I know this is a little heavy for a blog but these are the ideas we're exploring now.

Monday, June 9, 2008

Summer Promises

More than any other summer, this summer opens with the promise of great achievement. I (we really) have much data to go through- the goal is to send at least three papers for publications- we must take all that we've learned and gathered evidence on and share it with others. Monique has made it to Nebraska and we are going to set the bar high- but I hope reasonable. We will spend the next five weeks improving existing texts that we've been working on for a while. As I said high hopes but- then again it is much easier at the beginning of summer than at its end.
Nancy is staying in California finishing her dissertation that I hope she will share with us through this blog.
I've said it before but it is worth repeating- I see my role as moving the field from lore to evidence. I believe that we know and we've seen the impact of the arts in the curriculum but we must also provide evidence. The kind of evidence that decision makers would like to look at. In my case it is quantitative- the challenge is continuously look for valid measures that do not reduce a complex story to a single measure.
Jean and I have also promised to work with the Sheldon Museum of Art on their Statewide program, nothing is set yet but I hope we'll be able to contribute something to this great program serving communities across Nebraska.

Sunday, June 1, 2008

Evidence Based Education and Patience

There is great pressure right now for educational research to focus on evidence based practice.

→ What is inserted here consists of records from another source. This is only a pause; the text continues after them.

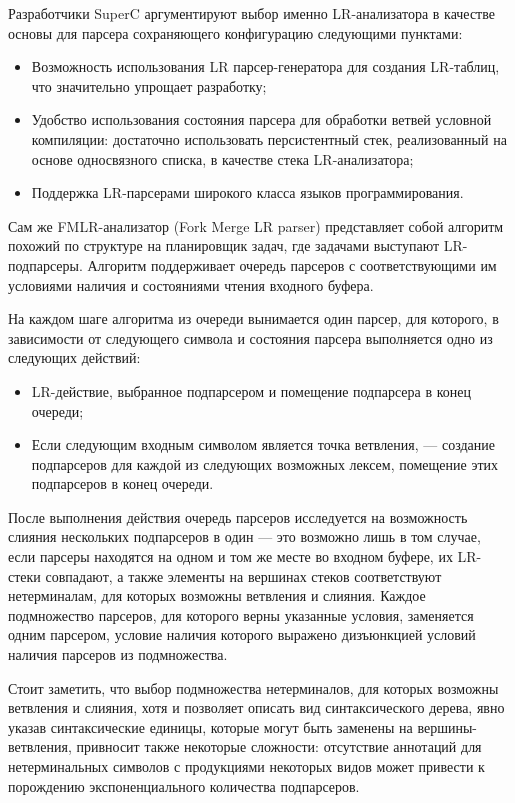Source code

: Разработчики SuperC аргументируют выбор именно LR-анализатора в качестве основы для парсера сохраняющего конфигурацию следующими пунктами:

\begin{itemize}
\item Возможность использования LR парсер-генератора для создания LR-таблиц, что значительно упрощает разработку;
\item Удобство использования состояния парсера для обработки ветвей условной компиляции: достаточно использовать персистентный стек, реализованный на основе односвязного списка, в качестве стека LR-анализатора;
\item Поддержка LR-парсерами широкого класса языков программирования.
\end{itemize}

Сам же FMLR-анализатор (Fork Merge LR parser) представляет собой алгоритм похожий по структуре на планировщик задач, где задачами выступают LR-подпарсеры. Алгоритм поддерживает очередь парсеров с соответствующими им условиями наличия и состояниями чтения входного буфера.

На каждом шаге алгоритма из очереди вынимается один парсер, для которого, в зависимости от следующего символа и состояния парсера выполняется одно из следующих действий:

\begin{itemize}
\item LR-действие, выбранное подпарсером и помещение подпарсера в конец очереди;
\item Если следующим входным символом является точка ветвления, --- создание подпарсеров для каждой из следующих возможных лексем, помещение этих подпарсеров в конец очереди.
\end{itemize}

После выполнения действия очередь парсеров исследуется на возможность слияния нескольких подпарсеров в один --- это возможно лишь в том случае, если парсеры находятся на одном и том же месте во входном буфере, их LR-стеки совпадают, а также элементы на вершинах стеков соответствуют нетерминалам, для которых возможны ветвления и слияния. Каждое подмножество парсеров, для которого верны указанные условия, заменяется одним парсером, условие наличия которого выражено дизъюнкцией условий наличия парсеров из подмножества.

Стоит заметить, что выбор подмножества нетерминалов, для которых возможны ветвления и слияния, хотя и позволяет описать вид синтаксического дерева, явно указав синтаксические единицы, которые могут быть заменены на вершины-ветвления, привносит также некоторые сложности: отсутствие аннотаций для нетерминальных символов с продукциями некоторых видов может привести к порождению экспоненциального количества подпарсеров. 

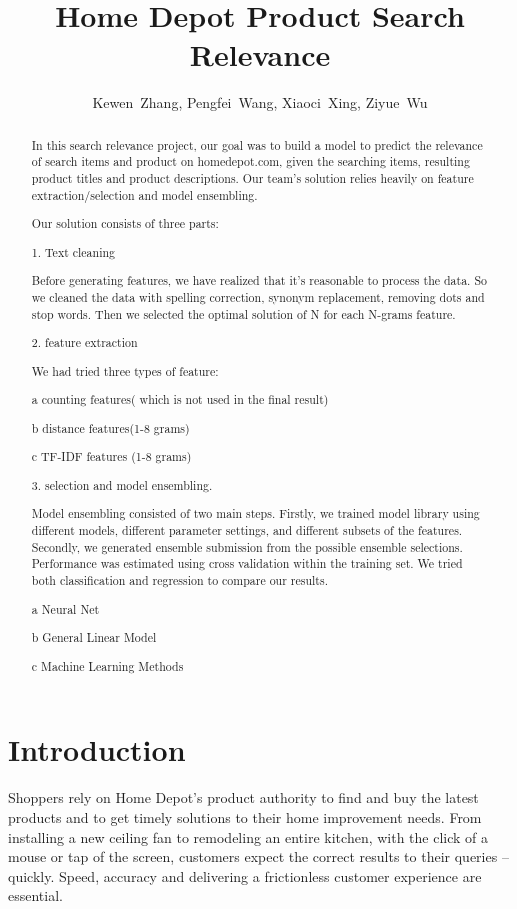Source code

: \documentclass[journal]{IEEEtran}
\begin{document}
\title{Home Depot Product Search Relevance}


\author{Kewen~Zhang,
        Pengfei~Wang,
        Xiaoci~Xing,
        Ziyue~Wu}


\maketitle


\begin{abstract}
In this search relevance project, our goal was to build a model to predict the relevance of search items and product on homedepot.com, given the searching items, resulting product titles and product descriptions. Our team’s solution relies heavily on feature extraction/selection and model ensembling.

Our solution consists of three parts:

1. Text cleaning

Before generating features, we have realized that it’s reasonable to process the data. So we cleaned the data with spelling correction, synonym replacement, removing dots and stop words. Then we selected the optimal solution of N for each N-grams feature.

2. feature extraction

We had tried three types of feature:

a counting features( which is not used in the final result)

b distance features(1-8 grams)

c TF-IDF features (1-8 grams)

3. selection and model ensembling.

Model ensembling consisted of two main steps. Firstly, we trained model library using different models, different parameter settings, and different subsets of the features. Secondly, we generated ensemble submission from the possible ensemble selections. Performance was estimated using cross validation within the training set. We tried both classification and regression to compare our results.

a Neural Net

b General Linear Model

c Machine Learning Methods
\end{abstract}

\IEEEpeerreviewmaketitle



\section{Introduction}
Shoppers rely on Home Depot’s product authority to find and buy the latest products and to get timely solutions to their home improvement needs. From installing a new ceiling fan to remodeling an entire kitchen, with the click of a mouse or tap of the screen, customers expect the correct results to their queries – quickly. Speed, accuracy and delivering a frictionless customer experience are essential.
\end{document}
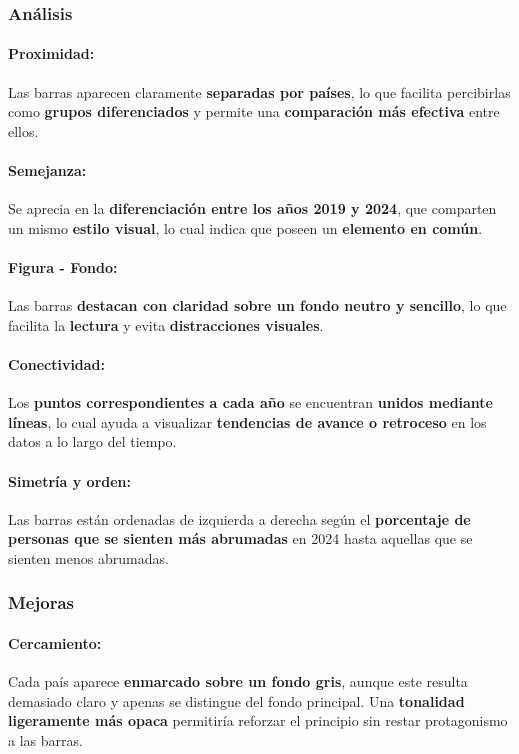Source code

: \documentclass[12pt,a4paper]{article}
\begin{document}
\subsubsection{Análisis}

\paragraph{Proximidad:}
Las barras aparecen claramente \textbf{separadas por países}, lo que facilita percibirlas como \textbf{grupos diferenciados} y permite una \textbf{comparación más efectiva} entre ellos.

\paragraph{Semejanza:}
Se aprecia en la \textbf{diferenciación entre los años 2019 y 2024}, que comparten un mismo \textbf{estilo visual}, lo cual indica que poseen un \textbf{elemento en común}.

\paragraph{Figura - Fondo:}
Las barras \textbf{destacan con claridad sobre un fondo neutro y sencillo}, lo que facilita la \textbf{lectura} y evita \textbf{distracciones visuales}.

\paragraph{Conectividad:}
Los \textbf{puntos correspondientes a cada año} se encuentran \textbf{unidos mediante líneas}, lo cual ayuda a visualizar \textbf{tendencias de avance o retroceso} en los datos a lo largo del tiempo.

\paragraph{Simetría y orden:}
Las barras están ordenadas de izquierda a derecha según el \textbf{porcentaje de personas que se sienten más abrumadas} en 2024 hasta aquellas que se sienten menos abrumadas.

\subsubsection{Mejoras}

\paragraph{Cercamiento:}
Cada país aparece \textbf{enmarcado sobre un fondo gris}, aunque este resulta demasiado claro y apenas se distingue del fondo principal. Una \textbf{tonalidad ligeramente más opaca} permitiría reforzar el principio sin restar protagonismo a las barras.
\end{document}
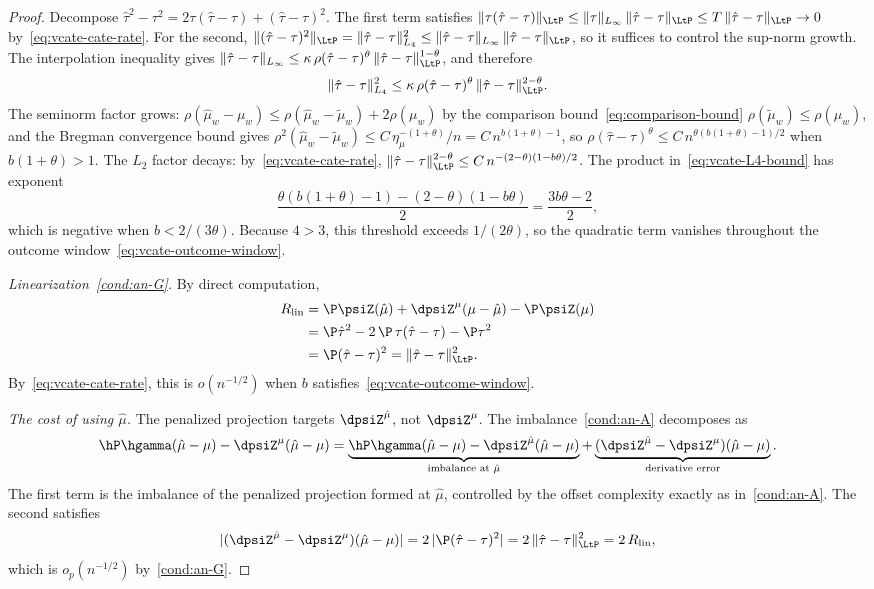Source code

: \documentclass{article}
\begin{document}
\begin{proof}
Decompose
$\hat\tau^2 - \tau^2
  = 2\tau(\hat\tau - \tau)
  + (\hat\tau - \tau)^2$.
The first term satisfies
$\|\tau(\hat\tau - \tau)\|_{\LtP}
  \le \|\tau\|_{L_\infty}\,
      \|\hat\tau - \tau\|_{\LtP}
  \le T\,\|\hat\tau - \tau\|_{\LtP}
  \to 0$
by~\eqref{eq:vcate-cate-rate}.
For the second,
$\|(\hat\tau - \tau)^2\|_{\LtP}
  = \|\hat\tau - \tau\|_{L_4}^2
  \le \|\hat\tau - \tau\|_{L_\infty}\,
      \|\hat\tau - \tau\|_{\LtP}$,
so it suffices to control
the sup-norm growth.
The interpolation inequality gives
$\|\hat\tau - \tau\|_{L_\infty}
  \le \kappa\,
      \rho(\hat\tau - \tau)^\theta\,
      \|\hat\tau - \tau\|_{\LtP}^{1-\theta}$,
and therefore
\begin{equation}\label{eq:vcate-L4-bound}
\|\hat\tau - \tau\|_{L_4}^2
  \le \kappa\,
      \rho(\hat\tau - \tau)^\theta\,
      \|\hat\tau - \tau\|_{\LtP}^{2-\theta}.
\end{equation}
The seminorm factor grows:
$\rho(\hat\mu_w - \mu_w)
  \le \rho(\hat\mu_w - \tilde\mu_w)
    + 2\rho(\mu_w)$
by the comparison bound~\eqref{eq:comparison-bound}
$\rho(\tilde\mu_w) \le \rho(\mu_w)$,
and the Bregman convergence bound gives
$\rho^2(\hat\mu_w - \tilde\mu_w)
  \le C\,\eta_\mu^{-(1+\theta)}/n
  = C\, n^{b(1+\theta) - 1}$,
so $\rho(\hat\tau - \tau)^\theta
  \le C\, n^{\theta(b(1+\theta)-1)/2}$
when $b(1+\theta) > 1$.
The $L_2$ factor decays:
by~\eqref{eq:vcate-cate-rate},
$\|\hat\tau - \tau\|_{\LtP}^{2-\theta}
  \le C\, n^{-(2-\theta)(1-b\theta)/2}$.
The product in~\eqref{eq:vcate-L4-bound}
has exponent
\[
\frac{\theta(b(1+\theta) - 1)
  - (2-\theta)(1-b\theta)}{2}
  = \frac{3b\theta - 2}{2},
\]
which is negative
when $b < 2/(3\theta)$.
Because $4 > 3$,
this threshold exceeds $1/(2\theta)$,
so the quadratic term vanishes
throughout the outcome window~\eqref{eq:vcate-outcome-window}.

\emph{Linearization~\ref{cond:an-G}.}
By direct computation,
\begin{align*}
R_{\mathrm{lin}}
&= \P\psiZ(\hat\mu) + \dpsiZ^\mu(\mu - \hat\mu) - \P\psiZ(\mu) \\
&= \P\hat\tau^2
  - 2\,\P\,\tau(\hat\tau - \tau)
  - \P\tau^2 \\
&= \P(\hat\tau - \tau)^2
  = \|\hat\tau - \tau\|_{\LtP}^2.
\end{align*}
By~\eqref{eq:vcate-cate-rate},
this is $o(n^{-1/2})$
when $b$ satisfies~\eqref{eq:vcate-outcome-window}.

\emph{The cost of using $\hat\mu$.}
The penalized projection targets
$\dpsiZ^{\hat\mu}$, not $\dpsiZ^\mu$.
The imbalance~\ref{cond:an-A} decomposes as
\[
\hP\hgamma(\hat\mu - \mu) - \dpsiZ^\mu(\hat\mu - \mu)
  = \underbrace{\hP\hgamma(\hat\mu - \mu)
    - \dpsiZ^{\hat\mu}(\hat\mu - \mu)}_{\text{imbalance at }\hat\mu}
  + \underbrace{(\dpsiZ^{\hat\mu} - \dpsiZ^\mu)
    (\hat\mu - \mu)}_{\text{derivative error}}.
\]
The first term is the imbalance
of the penalized projection
formed at $\hat\mu$,
controlled by the offset complexity
exactly as in~\ref{cond:an-A}.
The second satisfies
\[
|(\dpsiZ^{\hat\mu} - \dpsiZ^\mu)(\hat\mu - \mu)|
  = 2\,|\P(\hat\tau - \tau)^2|
  = 2\,\|\hat\tau - \tau\|_{\LtP}^2
  = 2\, R_{\mathrm{lin}},
\]
which is $o_p(n^{-1/2})$ by~\ref{cond:an-G}.


\end{proof}
\end{document}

At the same time there is pressure on students to teach using the same kind of evidence. I have no problem with the approach- but I would like to see space and time for activities that may not have immediate visible impact on students. For example, I am pretty sure that taking students to the Opera, museum, and theater will not produce much of a result on their achievement tests that year. The experience is just not enough. The cumulative effect of these experiences over time should make a great difference but I suspect we are not patient enough to wait.
The same seems to hold for vocabulary development. Not every word that students read or hear will become part of their working vocabulary immediately. A year or so ago I was talking to one of our kindergarten teachers about vocabulary growth in her students. We were both somewhat frustrated by what seemed to be the lack of use of target vocabulary by the students. The conversation really started me thinking about the patience. We want results now but need to recognize that in some areas we need patience and the understanding that the impacts are beyond one or even three years in school.